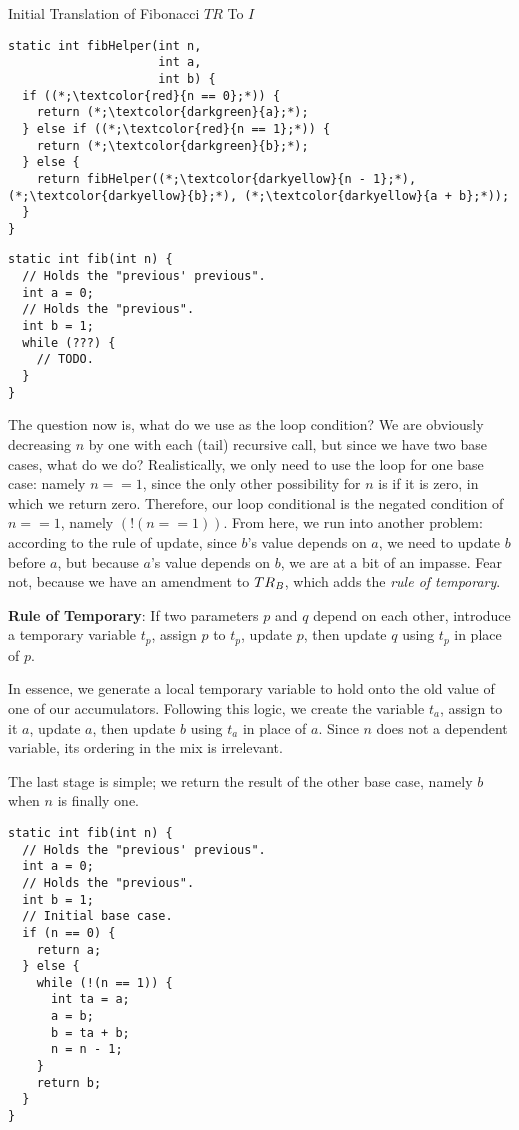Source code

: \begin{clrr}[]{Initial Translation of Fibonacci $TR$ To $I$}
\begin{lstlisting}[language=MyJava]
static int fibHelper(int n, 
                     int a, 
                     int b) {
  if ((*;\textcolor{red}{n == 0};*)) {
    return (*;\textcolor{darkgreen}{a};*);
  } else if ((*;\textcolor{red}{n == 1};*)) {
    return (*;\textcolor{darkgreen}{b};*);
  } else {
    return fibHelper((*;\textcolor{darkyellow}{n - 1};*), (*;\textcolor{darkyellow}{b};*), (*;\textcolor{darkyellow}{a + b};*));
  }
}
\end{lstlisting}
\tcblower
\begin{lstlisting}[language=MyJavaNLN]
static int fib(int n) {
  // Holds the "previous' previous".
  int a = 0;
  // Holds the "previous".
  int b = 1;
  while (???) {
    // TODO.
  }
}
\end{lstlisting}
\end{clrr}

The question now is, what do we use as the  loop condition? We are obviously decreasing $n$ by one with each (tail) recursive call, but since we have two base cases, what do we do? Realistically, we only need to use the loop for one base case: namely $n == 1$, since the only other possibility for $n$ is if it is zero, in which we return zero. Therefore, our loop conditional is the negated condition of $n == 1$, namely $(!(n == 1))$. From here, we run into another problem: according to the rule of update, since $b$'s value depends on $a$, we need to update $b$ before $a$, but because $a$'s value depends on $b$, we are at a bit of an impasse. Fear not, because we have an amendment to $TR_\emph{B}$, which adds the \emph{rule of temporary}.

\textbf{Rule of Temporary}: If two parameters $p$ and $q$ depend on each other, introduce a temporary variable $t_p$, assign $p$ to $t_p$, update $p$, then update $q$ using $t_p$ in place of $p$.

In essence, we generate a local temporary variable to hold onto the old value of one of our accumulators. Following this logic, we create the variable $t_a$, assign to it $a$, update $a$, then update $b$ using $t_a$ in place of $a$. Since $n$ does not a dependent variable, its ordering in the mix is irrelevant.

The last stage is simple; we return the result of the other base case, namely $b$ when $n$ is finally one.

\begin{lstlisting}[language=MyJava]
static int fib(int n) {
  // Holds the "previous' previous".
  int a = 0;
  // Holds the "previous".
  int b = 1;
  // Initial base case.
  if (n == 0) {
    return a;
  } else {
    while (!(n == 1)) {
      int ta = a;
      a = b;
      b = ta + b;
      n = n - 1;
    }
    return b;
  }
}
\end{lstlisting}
******************************
PROMPT: Copy the whole listing above word for word but do not carry over the pictures.

ANSWER TO THIS PROBLEM:
Source code

: \begin{clrr}[]{Initial Translation of Fibonacci $TR$ To $I$}
\begin{lstlisting}[language=MyJava]
static int fibHelper(int n, 
                     int a, 
                     int b) {
  if ((*;\textcolor{red}{n == 0};*)) {
    return (*;\textcolor{darkgreen}{a};*);
  } else if ((*;\textcolor{red}{n == 1};*)) {
    return (*;\textcolor{darkgreen}{b};*);
  } else {
    return fibHelper((*;\textcolor{darkyellow}{n - 1};*), (*;\textcolor{darkyellow}{b};*), (*;\textcolor{darkyellow}{a + b};*));
  }
}
\end{lstlisting}
\tcblower
\begin{lstlisting}[language=MyJavaNLN]
static int fib(int n) {
  // Holds the "previous' previous".
  int a = 0;
  // Holds the "previous".
  int b = 1;
  while (???) {
    // TODO.
  }
}
\end{lstlisting}
\end{clrr}

The question now is, what do we use as the  loop condition? We are obviously decreasing $n$ by one with each (tail) recursive call, but since we have two base cases, what do we do? Realistically, we only need to use the loop for one base case: namely $n == 1$, since the only other possibility for $n$ is if it is zero, in which we return zero. Therefore, our loop conditional is the negated condition of $n == 1$, namely $(!(n == 1))$. From here, we run into another problem: according to the rule of update, since $b$'s value depends on $a$, we need to update $b$ before $a$, but because $a$'s value depends on $b$, we are at a bit of an impasse. Fear not, because we have an amendment to $TR_\emph{B}$, which adds the \emph{rule of temporary}.

\textbf{Rule of Temporary}: If two parameters $p$ and $q$ depend on each other, introduce a temporary variable $t_p$, assign $p$ to $t_p$, update $p$, then update $q$ using $t_p$ in place of $p$.

In essence, we generate a local temporary variable to hold onto the old value of one of our accumulators. Following this logic, we create the variable $t_a$, assign to it $a$, update $a$, then update $b$ using $t_a$ in place of $a$. Since $n$ does not a dependent variable, its ordering in the mix is irrelevant.

The last stage is simple; we return the result of the other base case, namely $b$ when $n$ is finally one.

\begin{lstlisting}[language=MyJava]
static int fib(int n) {
  // Holds the "previous' previous".
  int a = 0;
  // Holds the "previous".
  int b = 1;
  // Initial base case.
  if (n == 0) {
    return a;
  } else {
    while (!(n == 1)) {
      int ta = a;
      a = b;
      b = ta + b;
      n = n - 1;
    }
    return b;
  }
}
\end{lstlisting}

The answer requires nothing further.